# Planer stand completed



## daryl in nanoose (Feb 18, 2007)

I have been for quite a while now wanting to make a planer stand and couldn't decide what design to use, and wouldn't you know it Shope notes issue 91 showed up a little while ago and said to myself 'THAT'S IT" so I took the plunge and built it finishing today. Used it tonite and works great. I used Birch plywood for the case, fir edging (already have a abundance of it) and used some 1" plywood. Turned out to be a fun project to do. Of course the wife walked into the shop today a seen this and well you know guess I better make a project for the house before I get shot LOL :laughing: :laughing: :laughing:


----------



## C&D Woodcraft (Dec 1, 2006)

Looks like it should work well for you. I saw another design, I believe in Shopnotes too, where the top flips completly upside down, so you can mount a planer on top and a sander, etc, on the bottom. Just rotate when you need the other tool. I think that will be the one I'll try--saves space which is big for me.


----------



## bob4814 (Dec 12, 2006)

I like the space saving rollers.


----------



## daryl in nanoose (Feb 18, 2007)

C&D Woodcraft said:


> Looks like it should work well for you. I saw another design, I believe in Shopnotes too, where the top flips completly upside down, so you can mount a planer on top and a sander, etc, on the bottom. Just rotate when you need the other tool. I think that will be the one I'll try--saves space which is big for me.
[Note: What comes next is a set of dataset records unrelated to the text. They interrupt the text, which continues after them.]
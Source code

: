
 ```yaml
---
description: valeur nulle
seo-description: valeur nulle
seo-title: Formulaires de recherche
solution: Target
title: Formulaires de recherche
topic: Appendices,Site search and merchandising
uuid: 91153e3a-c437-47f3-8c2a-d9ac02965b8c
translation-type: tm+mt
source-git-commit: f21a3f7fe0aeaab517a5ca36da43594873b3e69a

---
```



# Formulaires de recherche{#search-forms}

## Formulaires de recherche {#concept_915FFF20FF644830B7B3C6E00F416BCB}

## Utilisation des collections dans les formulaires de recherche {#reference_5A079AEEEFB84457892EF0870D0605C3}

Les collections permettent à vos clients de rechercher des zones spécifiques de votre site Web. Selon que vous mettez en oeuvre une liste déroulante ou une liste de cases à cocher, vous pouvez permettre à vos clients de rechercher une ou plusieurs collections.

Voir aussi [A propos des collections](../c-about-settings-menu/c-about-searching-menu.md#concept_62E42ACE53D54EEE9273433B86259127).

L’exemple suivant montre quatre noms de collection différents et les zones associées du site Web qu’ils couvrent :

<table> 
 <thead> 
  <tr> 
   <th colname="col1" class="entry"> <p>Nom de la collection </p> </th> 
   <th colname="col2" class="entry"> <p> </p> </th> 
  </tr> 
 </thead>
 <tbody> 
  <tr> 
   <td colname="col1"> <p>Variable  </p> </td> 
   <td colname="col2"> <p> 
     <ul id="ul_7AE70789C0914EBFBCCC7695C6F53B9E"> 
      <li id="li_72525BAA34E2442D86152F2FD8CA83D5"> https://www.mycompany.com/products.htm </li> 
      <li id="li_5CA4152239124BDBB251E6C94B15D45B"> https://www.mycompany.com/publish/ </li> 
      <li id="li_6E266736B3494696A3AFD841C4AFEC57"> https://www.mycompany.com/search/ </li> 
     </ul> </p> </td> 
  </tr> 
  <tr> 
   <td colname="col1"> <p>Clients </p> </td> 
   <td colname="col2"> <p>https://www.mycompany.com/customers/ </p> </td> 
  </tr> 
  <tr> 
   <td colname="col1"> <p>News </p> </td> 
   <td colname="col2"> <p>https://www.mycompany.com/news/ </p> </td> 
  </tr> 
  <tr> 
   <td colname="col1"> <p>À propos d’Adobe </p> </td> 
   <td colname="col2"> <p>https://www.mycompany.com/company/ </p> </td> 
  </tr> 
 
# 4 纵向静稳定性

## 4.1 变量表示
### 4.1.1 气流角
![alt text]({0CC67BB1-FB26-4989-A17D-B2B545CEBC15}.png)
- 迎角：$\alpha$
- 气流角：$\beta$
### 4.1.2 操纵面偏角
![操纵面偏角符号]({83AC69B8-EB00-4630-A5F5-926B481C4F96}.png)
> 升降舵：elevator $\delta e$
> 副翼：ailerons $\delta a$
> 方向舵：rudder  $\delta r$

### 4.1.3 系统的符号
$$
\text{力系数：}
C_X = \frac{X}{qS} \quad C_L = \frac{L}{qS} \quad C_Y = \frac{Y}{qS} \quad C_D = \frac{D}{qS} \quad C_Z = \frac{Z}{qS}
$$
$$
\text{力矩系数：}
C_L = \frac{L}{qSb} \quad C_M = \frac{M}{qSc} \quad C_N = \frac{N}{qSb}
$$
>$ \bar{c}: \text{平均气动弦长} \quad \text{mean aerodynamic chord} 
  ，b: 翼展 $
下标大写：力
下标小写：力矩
I like this idea to and will be building one in the future as well as a surface sander , I am going to mount my spindal sander and a shop built surface sander(a small one for small parts) to it since these are not used all the time. 
Its interesting finding ways to get all those tools in a small shop as well as storage and takes me quite awhile to make up my mind whats the best way to go. But hey, its all in the fun of having a shop not to mention it gets us out of our wives hair.:laughing: :laughing: 
Speaking of storage I was trying to figure a way of storing small parts and really did not want a bunch of wall space tied up for this and I do not like those plastic cases with little drawers so I had a long and narrow space under my mitersaw table so decided to utilize it with a small parts drawer, there is enough room for two layers. Boy I wish I had thought of this a long time ago.


----------



## kingsix (Mar 8, 2007)

Looks good!


----------